Retrieve the optimal CP value; the value for CP which minimizes cross-validated error of the model.

# Retreive optimal cp value based on cross-validated error
(opt_index <- which.min(grade_model$cptable[, "xerror"]))

7 
7

(cp_opt <- grade_model$cptable[opt_index, "CP"])

[1] 0.01203879

Use the prune() function trim the tree, snipping off the least important splits, based on CP.

# Prune the model (to optimized cp value)
grade_model_opt <- prune(tree = grade_model, 
                         cp = cp_opt)
                          
# Plot the optimized model
rpart.plot(x = grade_model_opt, yesno = 2)

Grid search for model selection

3.6 Generate a grid of hyperparameter values

Use expand.grid() to generate a grid of maxdepth and minsplit values.

Establish a list of possible values for minsplit and maxdepth.

### Establish a list of possible values for minsplit and maxdepth
minsplit <- seq(1, 4, 1)
maxdepth <- seq(1, 6, 1)

Use the expand.grid() function to generate a data frame containing all combinations.

# Create a data frame containing all combinations 
hyper_grid <- expand.grid(minsplit = minsplit, maxdepth = maxdepth)

Take a look at the resulting grid object.

# Check out the grid
head(hyper_grid)

  minsplit maxdepth
1        1        1
2        2        1
3        3        1
4        4        1
5        1        2
6        2        2

# Print the number of grid combinations
nrow(hyper_grid)

[1] 24

3.7 Generate a grid of models

In this exercise, we will write a simple loop to train a “grid” of models and store the models in a list called grade_models. R users who are familiar with the apply functions in R could think about how this loop could be easily converted into a function applied to a list as an extra-credit thought experiment.

Create an empty list to store the models from the grid search.
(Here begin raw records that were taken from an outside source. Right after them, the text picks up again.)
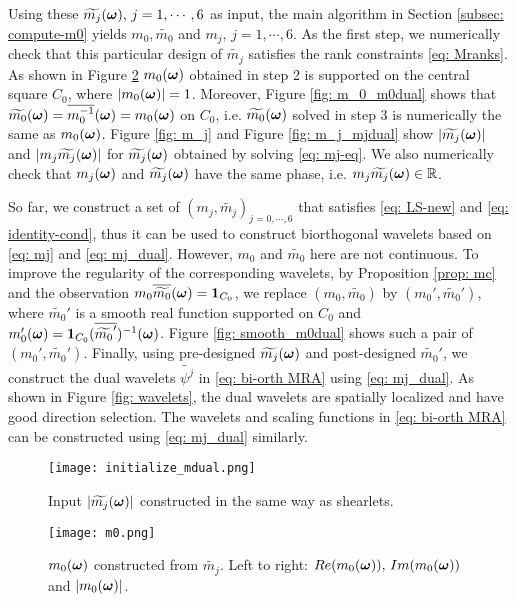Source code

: Using these $\widetilde{m_{j}}(\boldsymbol{\omega}),\,j = 1,\cdots,6$ as input, the main algorithm in Section \ref{subsec: compute-m0} yields $m_0,\widetilde{m_0}$ and $m_j, \, j = 1,\cdots, 6$. As the first step, we numerically check that this particular design of $\widetilde{m_j}$ satisfies the rank constraints \eqref{eq: Mranks}. As shown in Figure \ref{fig: m_0} $m_0(\boldsymbol{\omega})$ obtained in step 2 is supported on the central square $C_0$, where $|m_0(\boldsymbol{\omega})| = 1$. Moreover, Figure \ref{fig: m_0_m0dual} shows that $\widetilde{m_{0}}(\boldsymbol{\omega}) = \overline{m_0^{-1}}(\boldsymbol{\omega}) = m_0(\boldsymbol{\omega})$ on $C_0$, i.e. $\widetilde{m_{0}}(\boldsymbol{\omega})$ solved in step 3 is numerically the same as $m_0(\boldsymbol{\omega})$.
Figure \ref{fig: m_j} and Figure \ref{fig: m_j_mjdual} show $|\widetilde{m_{j}}(\boldsymbol{\omega})|$ and $|m_j\widetilde{m_{j}}(\boldsymbol{\omega})|$ for $\widetilde{m_{j}}(\boldsymbol{\omega})$ obtained by solving \eqref{eq: mj-eq}. We also numerically check that $m_j(\boldsymbol{\omega})$ and $\widetilde{m_{j}}(\boldsymbol{\omega})$ have the same phase, i.e. $m_j\widetilde{m_{j}}(\boldsymbol{\omega})\in \mathbb{R}$.

So far, we construct a set of $(m_j,\widetilde{m_j})_{j = 0,\cdots,6}$ that satisfies \eqref{eq: LS-new} and \eqref{eq: identity-cond}, thus it can be used to construct biorthogonal wavelets based on \eqref{eq: mj} and \eqref{eq: mj_dual}. However, $m_0$ and $\widetilde{m_0}$ here are not continuous. To improve the regularity of the corresponding wavelets, by Proposition \ref{prop: mc} and the observation $m_0\overline{\widetilde{m_{0}}}(\boldsymbol{\omega}) = \boldsymbol{1}_{C_0}$, we replace $(m_0,\widetilde{m_0})$ by $(m_0', \widetilde{m_0}')$, where $\widetilde{m_0}'$ is a smooth real function supported on $C_0$ and $m_0'(\boldsymbol{\omega}) = \boldsymbol{1}_{C_0}(\overline{\widetilde{m_0}'})^{-1}(\boldsymbol{\omega})$. Figure \ref{fig: smooth_m0dual} shows such a pair of $(m_0',\widetilde{m_0}')$. Finally, using pre-designed $\widetilde{m_{j}}(\boldsymbol{\omega})$ and post-designed $\widetilde{m_0}'$, we construct the dual wavelets  $\widetilde{\psi^j}$ in \eqref{eq: bi-orth MRA} using \eqref{eq: mj_dual}. As shown in Figure \ref{fig: wavelets}, the dual wavelets are spatially localized and have good direction selection. The wavelets and scaling functions in \eqref{eq: bi-orth MRA} can be constructed using \eqref{eq: mj_dual} similarly.

\begin{figure}
\centering
\texttt{[image: initialize\_mdual.png]}
\caption{ Input $|\widetilde{m_{j}}(\boldsymbol{\omega})|$ constructed in the same way as shearlets.}
\label{fig: mjdual}
\end{figure}

\begin{figure}
\centering
\texttt{[image: m0.png]}
\caption{ $m_0(\boldsymbol{\omega})$ constructed from $\widetilde{m_j}$. Left to right: $Re(m_0(\boldsymbol{\omega})),\, Im(m_0(\boldsymbol{\omega}))$ and $|m_0(\boldsymbol{\omega})|$.}
\label{fig: m_0}
\end{figure}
# Number of potential models in the grid
(num_models <- nrow(hyper_grid))

[1] 24

# Create an empty list to store models
grade_models <- list()

Write a loop that trains a model for each row in hyper_grid and adds it to the grade_models list.
- The loop will by indexed by the rows of hyper_grid.
- For each row, there is a unique combination of the minsplit and maxdepth values that will be used to train a model.

# Write a loop over the rows of hyper_grid to train the grid of models
for (i in 1:num_models) {

    # Get minsplit, maxdepth values at row i
    minsplit <- hyper_grid$minsplit[i]
    maxdepth <- hyper_grid$maxdepth[i]

    # Train a model and store in the list
    grade_models[[i]] <- rpart(formula = final_grade ~ ., 
                               data = grade_train, 
                               method = "anova",
                               minsplit = minsplit,
                               maxdepth = maxdepth)
}